En esta ocasión a Carlos no le pareció tan evidente la metamorfosis. Sin duda se habría equivocado antes, al pensar que la vieja dama tenía la virtud de cambiar de cara cada vez que se agachaba o giraba la cabeza, pues lo cierto es que ahora, con la puntita de la lengua asomando entre los labios en señal de gran concentración, madame Longstaffe era sólo la viva estampa de esa aristocrática y famosa alemana de Marbella, ni rastro de naranjas mecánicas. Afortunadamente.
– Aquí está -dijo mientras emergía de las profundidades envuelta en una nube de polvo no precisamente mágico-. Sta bon -añadió luego al erguirse y dejar sobre la mesa un frasquito del tamaño de un dedo meñique que a continuación entregó a Carlos con un: «Escuche bien, filhinho», recomendándole que bebiera cuatro gotas cada noche de luna llena hasta acabar el frasco.

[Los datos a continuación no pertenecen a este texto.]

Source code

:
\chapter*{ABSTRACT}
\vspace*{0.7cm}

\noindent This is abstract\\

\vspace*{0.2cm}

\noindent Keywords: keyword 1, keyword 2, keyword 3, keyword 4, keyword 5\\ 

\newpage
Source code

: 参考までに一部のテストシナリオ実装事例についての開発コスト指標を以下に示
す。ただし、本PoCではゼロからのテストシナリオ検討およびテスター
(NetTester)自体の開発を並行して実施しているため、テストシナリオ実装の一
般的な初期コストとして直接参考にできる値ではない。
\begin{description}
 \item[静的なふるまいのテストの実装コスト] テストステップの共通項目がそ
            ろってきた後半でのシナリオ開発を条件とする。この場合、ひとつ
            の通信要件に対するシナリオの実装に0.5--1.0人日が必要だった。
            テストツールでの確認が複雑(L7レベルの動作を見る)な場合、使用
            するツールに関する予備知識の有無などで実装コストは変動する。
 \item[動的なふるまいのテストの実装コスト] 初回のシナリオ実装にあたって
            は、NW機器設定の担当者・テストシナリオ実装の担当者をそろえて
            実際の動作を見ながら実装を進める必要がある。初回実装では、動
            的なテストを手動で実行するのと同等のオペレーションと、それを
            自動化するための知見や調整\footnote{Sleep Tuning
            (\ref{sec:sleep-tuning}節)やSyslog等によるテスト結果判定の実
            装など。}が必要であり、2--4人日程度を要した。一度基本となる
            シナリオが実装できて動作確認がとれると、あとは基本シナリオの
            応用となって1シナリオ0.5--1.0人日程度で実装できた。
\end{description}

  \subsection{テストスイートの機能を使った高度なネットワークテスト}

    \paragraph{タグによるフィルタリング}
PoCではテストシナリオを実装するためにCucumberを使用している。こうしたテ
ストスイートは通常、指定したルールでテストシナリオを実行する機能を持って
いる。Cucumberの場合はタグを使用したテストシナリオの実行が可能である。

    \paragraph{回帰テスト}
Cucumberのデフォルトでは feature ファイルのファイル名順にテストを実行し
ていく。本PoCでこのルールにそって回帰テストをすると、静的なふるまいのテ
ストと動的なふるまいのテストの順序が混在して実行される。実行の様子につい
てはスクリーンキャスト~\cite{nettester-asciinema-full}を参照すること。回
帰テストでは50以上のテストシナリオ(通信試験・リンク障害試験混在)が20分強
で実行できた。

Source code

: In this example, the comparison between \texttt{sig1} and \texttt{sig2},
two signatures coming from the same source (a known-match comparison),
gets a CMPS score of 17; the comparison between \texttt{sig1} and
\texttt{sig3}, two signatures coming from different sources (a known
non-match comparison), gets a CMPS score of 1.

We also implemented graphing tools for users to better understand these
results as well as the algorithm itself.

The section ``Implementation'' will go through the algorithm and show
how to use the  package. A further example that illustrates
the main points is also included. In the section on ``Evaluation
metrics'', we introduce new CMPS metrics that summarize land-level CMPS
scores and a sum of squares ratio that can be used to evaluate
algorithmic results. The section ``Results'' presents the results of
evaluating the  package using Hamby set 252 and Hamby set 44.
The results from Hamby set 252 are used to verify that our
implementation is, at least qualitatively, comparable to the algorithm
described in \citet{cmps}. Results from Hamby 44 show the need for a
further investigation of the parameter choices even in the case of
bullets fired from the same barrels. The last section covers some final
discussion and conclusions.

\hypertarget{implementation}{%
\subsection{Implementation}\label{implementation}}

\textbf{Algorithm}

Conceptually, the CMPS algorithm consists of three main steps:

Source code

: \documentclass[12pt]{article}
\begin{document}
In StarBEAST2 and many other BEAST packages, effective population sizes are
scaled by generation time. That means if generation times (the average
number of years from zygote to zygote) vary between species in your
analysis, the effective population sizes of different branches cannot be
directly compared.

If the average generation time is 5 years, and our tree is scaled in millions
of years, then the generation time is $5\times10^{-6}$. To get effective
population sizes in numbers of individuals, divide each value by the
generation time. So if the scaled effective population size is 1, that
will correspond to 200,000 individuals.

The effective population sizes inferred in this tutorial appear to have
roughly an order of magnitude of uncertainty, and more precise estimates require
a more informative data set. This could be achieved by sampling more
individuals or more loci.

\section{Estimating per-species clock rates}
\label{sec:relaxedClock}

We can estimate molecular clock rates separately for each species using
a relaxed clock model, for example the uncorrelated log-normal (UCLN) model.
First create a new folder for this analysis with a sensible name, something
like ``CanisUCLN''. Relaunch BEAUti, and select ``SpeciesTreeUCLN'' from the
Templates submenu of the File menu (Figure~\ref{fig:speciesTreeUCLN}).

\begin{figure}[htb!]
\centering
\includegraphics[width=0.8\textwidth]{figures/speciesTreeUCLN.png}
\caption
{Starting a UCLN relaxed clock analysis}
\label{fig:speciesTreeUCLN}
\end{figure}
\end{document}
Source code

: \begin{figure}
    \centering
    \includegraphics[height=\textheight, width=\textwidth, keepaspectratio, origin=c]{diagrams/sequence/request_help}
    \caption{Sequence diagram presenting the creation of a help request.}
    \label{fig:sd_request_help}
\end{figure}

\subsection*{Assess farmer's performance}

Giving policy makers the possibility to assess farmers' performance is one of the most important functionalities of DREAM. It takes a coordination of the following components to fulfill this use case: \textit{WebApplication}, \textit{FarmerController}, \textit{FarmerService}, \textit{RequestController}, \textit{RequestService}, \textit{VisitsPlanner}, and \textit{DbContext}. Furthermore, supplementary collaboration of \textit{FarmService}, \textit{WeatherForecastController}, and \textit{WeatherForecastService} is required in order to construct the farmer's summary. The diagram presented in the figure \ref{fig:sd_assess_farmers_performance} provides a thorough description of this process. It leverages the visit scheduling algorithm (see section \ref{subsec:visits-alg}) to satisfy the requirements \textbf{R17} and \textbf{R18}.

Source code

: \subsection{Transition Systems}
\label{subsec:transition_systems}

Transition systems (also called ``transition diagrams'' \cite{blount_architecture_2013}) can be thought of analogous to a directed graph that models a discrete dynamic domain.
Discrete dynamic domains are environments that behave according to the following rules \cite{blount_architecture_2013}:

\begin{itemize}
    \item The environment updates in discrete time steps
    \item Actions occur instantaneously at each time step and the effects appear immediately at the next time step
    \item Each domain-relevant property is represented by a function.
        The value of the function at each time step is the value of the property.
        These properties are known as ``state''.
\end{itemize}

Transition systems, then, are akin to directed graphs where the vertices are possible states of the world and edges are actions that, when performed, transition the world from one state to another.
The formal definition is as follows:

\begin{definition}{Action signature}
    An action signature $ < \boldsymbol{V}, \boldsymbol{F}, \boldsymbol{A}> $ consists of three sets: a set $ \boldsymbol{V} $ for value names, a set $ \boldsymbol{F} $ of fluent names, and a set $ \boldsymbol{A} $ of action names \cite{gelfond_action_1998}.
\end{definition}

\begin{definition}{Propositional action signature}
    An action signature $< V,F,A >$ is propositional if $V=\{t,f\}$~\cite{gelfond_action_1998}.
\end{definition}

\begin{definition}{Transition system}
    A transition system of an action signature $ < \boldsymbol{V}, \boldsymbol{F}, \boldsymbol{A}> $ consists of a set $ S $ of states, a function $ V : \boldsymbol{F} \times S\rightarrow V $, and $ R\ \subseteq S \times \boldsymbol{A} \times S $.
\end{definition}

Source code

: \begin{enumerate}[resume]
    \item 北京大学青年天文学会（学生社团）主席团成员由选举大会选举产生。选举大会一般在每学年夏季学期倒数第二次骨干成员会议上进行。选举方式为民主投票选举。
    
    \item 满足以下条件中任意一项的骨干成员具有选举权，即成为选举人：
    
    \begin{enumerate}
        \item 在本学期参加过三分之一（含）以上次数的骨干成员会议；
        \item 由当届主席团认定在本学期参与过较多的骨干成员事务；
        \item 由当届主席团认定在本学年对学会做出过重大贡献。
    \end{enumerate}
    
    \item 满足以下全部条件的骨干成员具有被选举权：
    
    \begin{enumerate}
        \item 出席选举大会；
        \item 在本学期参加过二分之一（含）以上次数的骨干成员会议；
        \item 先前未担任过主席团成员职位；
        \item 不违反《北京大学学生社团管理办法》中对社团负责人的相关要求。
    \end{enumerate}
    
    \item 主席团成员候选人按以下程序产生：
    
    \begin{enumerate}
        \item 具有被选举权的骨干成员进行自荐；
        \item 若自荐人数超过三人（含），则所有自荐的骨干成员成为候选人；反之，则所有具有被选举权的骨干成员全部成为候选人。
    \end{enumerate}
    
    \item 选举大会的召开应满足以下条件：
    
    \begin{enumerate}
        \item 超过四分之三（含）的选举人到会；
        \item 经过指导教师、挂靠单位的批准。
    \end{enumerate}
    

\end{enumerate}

– Y cuando termine el tratamiento, muchacho, alégrese: ya se habrá cumplido el conjuro, que es de lo más sencillo y elemental.
– ¿Tanto? ¿Tan habitual es? -preguntó Carlos.
Madame Longstaffe le dirigió un aburrido revoloteo de sus mangas verdes.
– Tesoro, si hay algo que detesto en esta profesión es su monotonía. En estos tiempos aburridísimos la gente sólo pide dos tipos de conjuros amorosos: uno para encontrar una pareja acorde con sus sueños y otro para mantener en sus redes a alguien contra su voluntad. Claro que de vez en cuando aparece un caso verdaderamente original. Alguien, por ejemplo, que lo que ansia es olvidar para siempre una terrible pasión o algún deseo inconfesable -dijo Longstaffe con aire fatigado, como si ya no hablara a sus clientes sino que sólo reflexionara sobre los acontecimientos del día-. ¿Han visto a ese caballero tan respetable de pelo cortado como un boche de la Gran Guerra que acaba de salir? Bueno, pues ese caballero me ha regalado una perla: desea que le borre del corazón una pulsión intrusa -añadió en un rasgo de indiscreción tan imperdonable e inconsciente que sólo podía atribuirse al cansancio, al tiempo que reproducía sobre la cabecita de Fri-Fri un simulacro de pelo cortado al cepillo; sin embargo, en seguida rectificó-: Pero basta, Marlene. (Marlene ¿sería ése el nombre depila de la famosa vidente, Marlene Longstaffe?). Lo único que pretendo decir es que hay una gran falta de imaginación en temas amorosos, porque usted comprenderá que encontrar la réplica de la mujer idealizada no es muy original que digamos, pero en fin… si eso es lo que quiere, criatura, aquí está: son quince mil, y ahora, si no les importa, digámonos adiós.
Dicho esto, con mucha más agilidad que en la ocasión previa, madame Longstaffe abandonó su mesa de trabajo para tumbarse otra vez en la chaise longue con sólo un comentario que no incluía una despedida sino más bien un suspiro.
– Virgem María Sacrificoso. Ha sido un día muy lahgo.
Pero las palabras, a juzgar por su leve deje yoruba, posiblemente no estuvieran dirigidas a los clientes, sino a su fiel Fri-Fri.
Si alguna vez el sacrosanto silencio de la habitación de la adivina se había visto roto por la intrusión de los clientes, si alguna vez el sonido de los cajones donde dormían multitud de frasquitos tan secretos y diminutos como el recibido por Carlos había alterado el original ambiente de la estancia, una vez reinstalada su dueña en la chaise longue, todo volvió a ser exactamente igual que antes.
La escasa luz de la lámpara Bloomsbury… los ojos vidriosos de los animales… cada cosa era tan íntima, que permanecer allí una vez acabada la consulta, tenía algo de profanación de iglesia.